Ozzy Ozone is part of a global public education effort by the UN Environment Programme (UNEP) to tell everyone how harmful UV rays are to our health, and how Ozzy and his fellow ozone molecules are literally protecting life on earth from being zapped out.

I called Ozzy the little molecule on a big mission — to tell all humans to soon phase out using certain chemicals that, when released to the air, go up and destroy his kind.

Last week, while attending a UNEP meeting in Bangkok to plan the next ozone communication strategy for Asia Pacific, I heard some disturbing news: little Ozzy has become a prisoner of his brand guardians.

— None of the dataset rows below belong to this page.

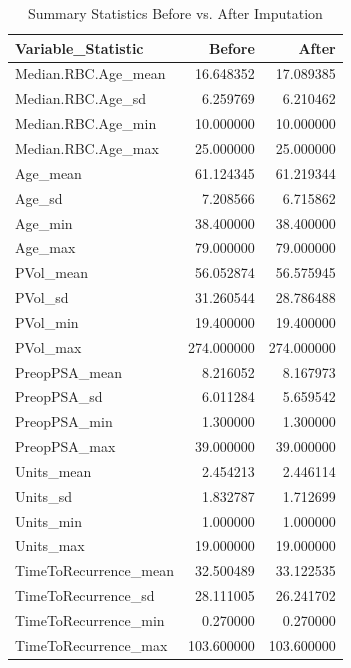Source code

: \documentclass[
]{article}
\begin{document}
\begin{longtable}[t]{lrr}
\caption{\label{tab:compare-before-after}Summary Statistics Before vs. After Imputation}\\
\toprule
Variable\_Statistic & Before & After\\
\midrule
Median.RBC.Age\_mean & 16.648352 & 17.089385\\
Median.RBC.Age\_sd & 6.259769 & 6.210462\\
Median.RBC.Age\_min & 10.000000 & 10.000000\\
Median.RBC.Age\_max & 25.000000 & 25.000000\\
Age\_mean & 61.124345 & 61.219344\\
\addlinespace
Age\_sd & 7.208566 & 6.715862\\
Age\_min & 38.400000 & 38.400000\\
Age\_max & 79.000000 & 79.000000\\
PVol\_mean & 56.052874 & 56.575945\\
PVol\_sd & 31.260544 & 28.786488\\
\addlinespace
PVol\_min & 19.400000 & 19.400000\\
PVol\_max & 274.000000 & 274.000000\\
PreopPSA\_mean & 8.216052 & 8.167973\\
PreopPSA\_sd & 6.011284 & 5.659542\\
PreopPSA\_min & 1.300000 & 1.300000\\
\addlinespace
PreopPSA\_max & 39.000000 & 39.000000\\
Units\_mean & 2.454213 & 2.446114\\
Units\_sd & 1.832787 & 1.712699\\
Units\_min & 1.000000 & 1.000000\\
Units\_max & 19.000000 & 19.000000\\
\addlinespace
TimeToRecurrence\_mean & 32.500489 & 33.122535\\
TimeToRecurrence\_sd & 28.111005 & 26.241702\\
TimeToRecurrence\_min & 0.270000 & 0.270000\\
TimeToRecurrence\_max & 103.600000 & 103.600000\\
\bottomrule
\end{longtable}
\end{document}
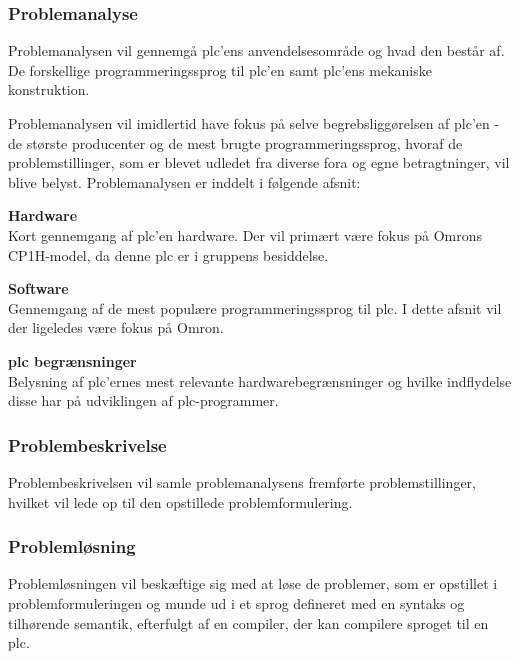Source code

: \label{sec:rapportstruktur}

\subsubsection*{Problemanalyse}
Problemanalysen vil gennemgå \gls{plc}'ens anvendelsesområde og hvad den består af. De forskellige programmeringssprog til \gls{plc}'en samt \gls{plc}'ens mekaniske konstruktion. 

Problemanalysen vil imidlertid have fokus på selve begrebsliggørelsen af \gls{plc}'en - de største producenter og de mest brugte programmeringssprog, hvoraf de problemstillinger, som er blevet udledet fra diverse fora og egne betragtninger, vil blive belyst. Problemanalysen er inddelt i følgende afsnit:

\begin{itemize_small}
    \item \textbf{Hardware} \\
    Kort gennemgang af \gls{plc}'en hardware. Der vil primært være fokus på Omrons CP1H-model, da denne \gls{plc} er i gruppens besiddelse.
    \item \textbf{Software} \\
    Gennemgang af de mest populære programmeringssprog til \gls{plc}. I dette afsnit vil der ligeledes være fokus på Omron.
    \item \textbf{\gls{plc} begrænsninger} \\
    Belysning af \gls{plc}'ernes mest relevante hardwarebegrænsninger og hvilke indflydelse disse har på udviklingen af \gls{plc}-programmer.
\end{itemize_small}

\subsubsection*{Problembeskrivelse}
Problembeskrivelsen vil samle problemanalysens fremførte problemstillinger, hvilket vil lede op til den opstillede problemformulering.

\subsubsection*{Problemløsning}
Problemløsningen vil beskæftige sig med at løse de problemer, som er opstillet i problemformuleringen og munde ud i et sprog defineret med en syntaks og tilhørende semantik, efterfulgt af en compiler, der kan compilere sproget til en \gls{plc}.

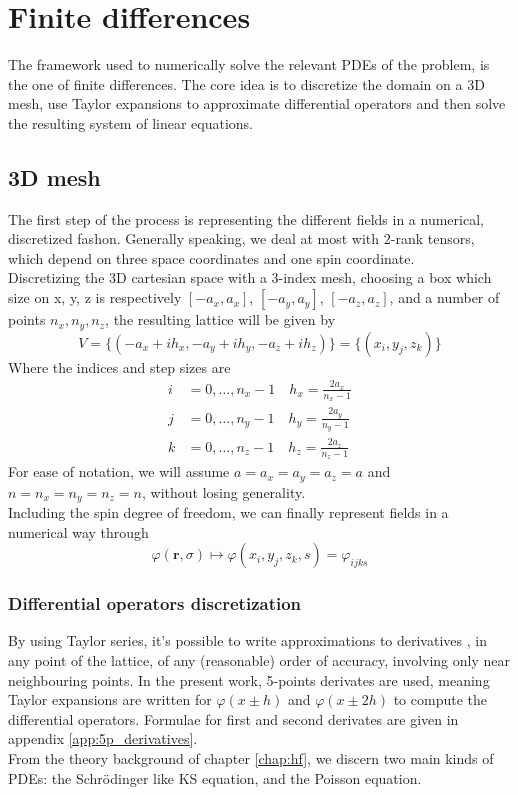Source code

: \section{Finite differences}
\label{sec:finite_diff}
The framework used to numerically solve the relevant PDEs of the problem, is the one of finite differences. The core idea is to discretize the domain on a 3D mesh, use Taylor expansions to approximate differential operators and then solve the resulting system of linear equations.
\subsection{3D mesh}
The first step of the process is representing the different fields in a numerical, discretized fashon.
Generally speaking, we deal at most with 2-rank tensors, which depend on three space coordinates and one spin coordinate.
\\Discretizing the 3D cartesian space with a 3-index mesh, choosing a box which size on x, y, z is respectively $[-a_x, a_x]$, $[-a_y, a_y]$, $[-a_z, a_z]$, and a number of points $n_x, n_y, n_z$, the resulting lattice will be given by
\begin{equation*}
V=\{(-a_x+ih_x, -a_y+ih_y, -a_z+ih_z)\} = \{(x_i, y_j,z_k)\} 
\end{equation*}
Where the indices and step sizes are
\begin{align*}
  i&=0,\ldots,n_x-1\quad h_x = \frac{2a_x}{n_x-1}\\
  j&=0,\ldots,n_y-1\quad h_y = \frac{2a_y}{n_y-1}\\
  k&=0,\ldots,n_z-1\quad h_z = \frac{2a_z}{n_z-1}
\end{align*}
For ease of notation, we will assume $a=a_x=a_y=a_z=a$ and $n=n_x=n_y=n_z=n$, without losing generality.
\\Including the spin degree of freedom, we can finally represent fields in a numerical way through
\begin{equation}
    \varphi(\bm r, \sigma) \mapsto \varphi(x_i, y_j, z_k, s) = \varphi_{ijks}
\end{equation}
\subsubsection{Differential operators discretization}
By using Taylor series, it's possible to write approximations to derivatives \cite{Zhou1993}, in any point of the lattice, of any (reasonable) order of accuracy, involving only near neighbouring points. In the present work, 5-points derivates are used, meaning Taylor expansions are written for $\varphi(x\pm h)$ and $\varphi(x\pm 2h)$ to compute the differential operators. Formulae for first and second derivates are given in appendix \ref{app:5p_derivatives}.
\\From the theory background of chapter \ref{chap:hf}, we discern two main kinds of PDEs: the Schr\"odinger like KS equation, and the Poisson equation.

As a result, he is not as free as he could be to roam the planet, spreading the vital ozone message.

Anne Fenner, Information Officer of UNEP’s OzonAction Programme revealed how she routinely turns down requests to produce toys and other material using the popular character.

“I have had so many requests from companies, but we cannot allow commercial exploitation of this brand,” Anne said.

I was stunned. Here is one of the more popular communication products to emerge from the UN, not generally known for such successful engagement of popular culture. And there we were, brainstorming on ways to get the ozone message to large, scattered (and distracted) audiences.

Ozzy was created by a graphic artist in Barbados, as part of a government-supported campaign to raise public awareness on ozone layer thinning. This cartoon character served as a “mascot” and was very effective in raising awareness in Barbados. The cartoon series was printed in local newspapers. Additionally, promotional items produced for local public awareness and education campaigns using the Ozzy graphic include posters, key rings, rulers, erasers, refrigerator magnets, mouse pads, pens, pencils, stickers, and envelopes.

The character was so popular that UNEP struck a deal with Barbados to ‘globalize’ Ozzy. An animated video was produced, along with a dedicated website, comic strips and other media adaptations.

Ozzy has been a run-away success, giving UNEP a high profile, widely popular character — and a great deal of media coverage and interest. The kind of media engagement that is typically enjoyed by Unicef, the most media-savvy of all UN agencies.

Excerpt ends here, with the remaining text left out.